# Racing oil type



## jtgraham (Sep 17, 2010)

This is on my oval track race rocco. I just installed a new oil pump and was going to put in 50W racing oil. I am wondering if that will bee too thick. I used to have another engine that had high miles with 40W in it and the oil light and buzzer would go on if I let the RPM's go below 2500.


----------



## TechMeister (Jan 7, 2008)

You would not normally run 50W oil unless the engine clearances have been increased and require this heavy viscosity oil. A good VW 505.01 5W-40 oil should serve you well and reduce wear on cold start-up.


----------



## AudiJunkie (Jun 19, 2009)

Operating visc is dependent on the oil temp. It seems like you are exceeding the +100c temp which the SAE 40 label visc is measured at. This heating thins the oil and reduces the pressure, triggering your light. You can use a thicker oil to compensate for the thinning from excess heat.
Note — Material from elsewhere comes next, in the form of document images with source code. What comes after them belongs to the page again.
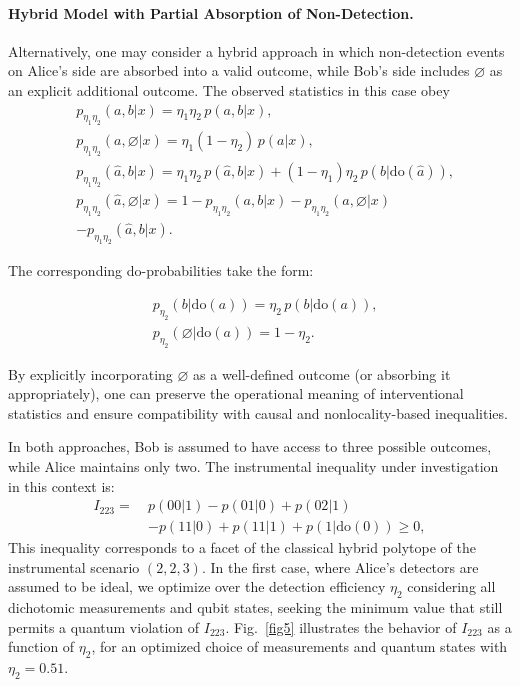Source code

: \documentclass[aps,pra,reprint, superscriptaddress,showkeys]{revtex4-2}
\theoremstyle{plain}
\begin{document}
\paragraph{ Hybrid Model with Partial Absorption of Non-Detection.}
Alternatively, one may consider a hybrid approach in which non-detection events on Alice’s side are absorbed into a valid outcome, while Bob's side includes $\varnothing$ as an explicit additional outcome. The observed statistics in this case obey 
\begin{align}
&p_{\eta_1 \eta_2}(a, b | x) = \eta_1 \eta_2\, p(a, b | x), \nonumber \\
&p_{\eta_1 \eta_2}(a, \varnothing | x) = \eta_1(1 - \eta_2)\, p(a | x), \nonumber \\
&p_{\eta_1 \eta_2}(\hat a, b | x) = \eta_1 \eta_2\, p(\hat a, b | x) + (1 - \eta_1)\eta_2\, p(b | \text{do}(\hat a)), \nonumber \\
&p_{\eta_1 \eta_2}(\hat a, \varnothing | x) = 1 - p_{\eta_1 \eta_2}(a, b | x) -p_{\eta_1 \eta_2}(a, \varnothing | x) \nonumber \\&- p_{\eta_1 \eta_2}(\hat a, b | x).
\end{align}

The corresponding do-probabilities take the form:

\begin{align}
&p_{\eta_2}(b | \text{do}(a)) = \eta_2\, p(b | \text{do}(a)), \nonumber \\
&p_{\eta_2}(\varnothing | \text{do}(a)) = 1 - \eta_2.
\end{align}

By explicitly incorporating $\varnothing$ as a well-defined outcome (or absorbing it appropriately), one can preserve the operational meaning of interventional statistics and ensure compatibility with causal and nonlocality-based inequalities.


In both approaches, Bob is assumed to have access to three possible outcomes, while Alice maintains only two. The instrumental inequality under investigation in this context is:
\begin{equation}
\begin{aligned}
I_{223} =\ & p(00 | 1) - p(01 | 0) + p(02 | 1) \\
           & - p(11 | 0) + p(11 | 1) + p(1 | \text{do}(0)) \geq 0,
\end{aligned}
\end{equation}
This inequality corresponds to a facet of the classical hybrid polytope of the instrumental scenario $(2,2,3)$. In the first case, where Alice’s detectors are assumed to be ideal, we optimize over the detection efficiency $\eta_2$ considering all dichotomic measurements and qubit states, seeking the minimum value that still permits a quantum violation of $I_{223}$. Fig.~\ref{fig5} illustrates the behavior of $I_{223}$ as a function of $\eta_2$, for an optimized choice of measurements and quantum states with $\eta_2 = 0.51$.
\end{document}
Do you have an OT gauge? At +120c the oil is getting thinner than the 9cSt you need to protect the engine. Look over these charts and compare to your actual oil temp. 9-10cSt running visc is ideal. 

(40 weight is 12-14cSt at +100c, 50 weight is >15cSt at +100c)




















http://www.widman.biz/English/Calculators/Graph.html

SynPower 20w-50 is a good 50, so is Syntec 5w-50. Valvoline has a Racing Synthetic in 20w-50, but you could use the Valvoline VR1 dino, a great product. In a 40 weight, I say to check out Mobil 1 10w-40 HIGH MILES.


----------



## gmikel (Nov 10, 2010)

AudiJunkie said:


> Operating visc is dependent on the oil temp. It seems like you are exceeding the +100c temp which the SAE 40 label visc is measured at. This heating thins the oil and reduces the pressure, triggering your light. You can use a thicker oil to compensate for the thinning from excess heat.
> 
> Do you have an OT gauge? At +120c the oil is getting thinner than the 9cSt you need to protect the engine. Look over these charts and compare to your actual oil temp. 9-10cSt running visc is ideal.
> 
> ...


 you need an oil change


----------